A partir du moment où il y a une forte présence médiatique, il n’est jamais facile de travailler.

J’ai pu instruire des affaires concernant des accidents d’avion, meurtres ou encore le procès d’Outreau. Dans ce genre d’affaire, il faut protéger le secret de l’enquête pour éviter de jeter sur la place publique des informations clés qui pourraient permettre d’identifier des suspects ou de mettre des personnes présumées innocentes dans une posture malaisée. La presse est libre et heureusement mais nous devons veiller à ce qu’elle ait les bonnes informations et qu’elle ne nous gêne pas dans notre travail. Nous veillons à maîtriser notre communication en organisant pour cela des conférences de presse et en étant au contact des journalistes. Cela permet un déroulement serein de l’investigation même si cela n’est pas toujours simple.

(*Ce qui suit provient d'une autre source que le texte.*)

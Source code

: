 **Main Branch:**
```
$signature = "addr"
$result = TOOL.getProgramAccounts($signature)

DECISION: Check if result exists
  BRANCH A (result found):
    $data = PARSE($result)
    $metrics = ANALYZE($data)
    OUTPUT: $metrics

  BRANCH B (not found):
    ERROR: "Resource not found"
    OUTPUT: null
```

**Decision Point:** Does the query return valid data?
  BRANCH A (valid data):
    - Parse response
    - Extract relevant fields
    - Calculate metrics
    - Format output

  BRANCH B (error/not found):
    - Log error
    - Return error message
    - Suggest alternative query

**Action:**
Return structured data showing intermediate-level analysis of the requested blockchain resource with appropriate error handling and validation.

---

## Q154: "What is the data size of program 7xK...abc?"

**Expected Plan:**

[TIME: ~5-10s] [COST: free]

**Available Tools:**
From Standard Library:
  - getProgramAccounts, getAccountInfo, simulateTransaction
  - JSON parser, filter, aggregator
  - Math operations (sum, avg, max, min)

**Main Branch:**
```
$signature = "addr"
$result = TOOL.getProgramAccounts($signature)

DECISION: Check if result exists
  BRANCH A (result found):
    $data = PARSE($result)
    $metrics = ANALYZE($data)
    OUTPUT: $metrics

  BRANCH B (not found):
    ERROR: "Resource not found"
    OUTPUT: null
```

La communication fait partie intégrante du métier de procureur, à chacun de développer des compétences en la matière. En effet il est crucial de savoir entretenir des relations de qualité avec les organes de presse afin d’éviter que le storytelling vienne contaminer le processus de décision des magistrats.

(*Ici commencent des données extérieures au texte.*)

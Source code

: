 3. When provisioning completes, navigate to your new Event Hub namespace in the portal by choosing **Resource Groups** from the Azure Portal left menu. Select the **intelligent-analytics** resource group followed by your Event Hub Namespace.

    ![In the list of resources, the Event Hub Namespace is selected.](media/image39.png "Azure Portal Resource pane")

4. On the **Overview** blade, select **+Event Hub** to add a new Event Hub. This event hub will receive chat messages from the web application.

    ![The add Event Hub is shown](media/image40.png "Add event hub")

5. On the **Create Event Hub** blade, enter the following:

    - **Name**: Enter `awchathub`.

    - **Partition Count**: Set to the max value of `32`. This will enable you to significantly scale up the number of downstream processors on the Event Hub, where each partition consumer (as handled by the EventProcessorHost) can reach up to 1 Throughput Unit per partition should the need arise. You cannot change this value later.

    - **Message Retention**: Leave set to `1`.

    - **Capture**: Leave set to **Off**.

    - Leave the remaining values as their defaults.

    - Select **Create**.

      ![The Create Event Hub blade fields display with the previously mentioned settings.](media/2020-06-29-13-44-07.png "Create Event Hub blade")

Comment le procureur est-il perçu par le justiciable ? Comment rendre encore plus positive la perception du procureur ?

Tout d’abord, je pense que c’est une fonction trop méconnue. En effet, même les avocats ou les services de police ne connaissent que superficiellement la réalité du travail de procureur.

Les cours sur la fonction de procureur tiennent en peu de chose et peu de personnes ont une idée du spectre de compétences du procureur de la république. Nous avons des missions de prévention et répression de la délinquance. Nous sommes également en lien avec la juridiction civile concernant les affaires de tutelle, d’adoption, de garde ou d’autorité parentale. La profession de procureur est diverse car nous travaillons avec différentes administrations et collectivités locales ainsi qu’avec avec les juridictions pénales, civiles et commerciales. Nous sommes aussi des gestionnaires et des managers d’équipe. C’est une des professions les plus passionnantes qui soit.

La justice prédictive est souvent écartée de la matière pénale pourquoi ?

Tout d’abord, la matière pénale est aléatoire et repose sur l’individualisation de la peine. De nombreux de critères entrent en jeu, l’état du casier judiciaire, la gravité des faits, le contexte des faits et l’impact sur l’ordre public. Un port d’arme à Ajaccio ou Aurillac ne sera pas puni exactement de la même façon. Tout comme la détention de stupéfiant ne sera pas puni de la même manière en Seine-Saint-Denis ou en Mayenne car le tissu local est pris en compte dans chaque jugement.

La justice prédictive est compliquée à mettre en œuvre et est difficilement compatible avec le principe d’égalité des poursuites, fondamental au pénal. Pourtant, on pourrait tout à fait imaginer le développement de la justice prédictive dans les domaines civils, prud’homaux ou commerciaux.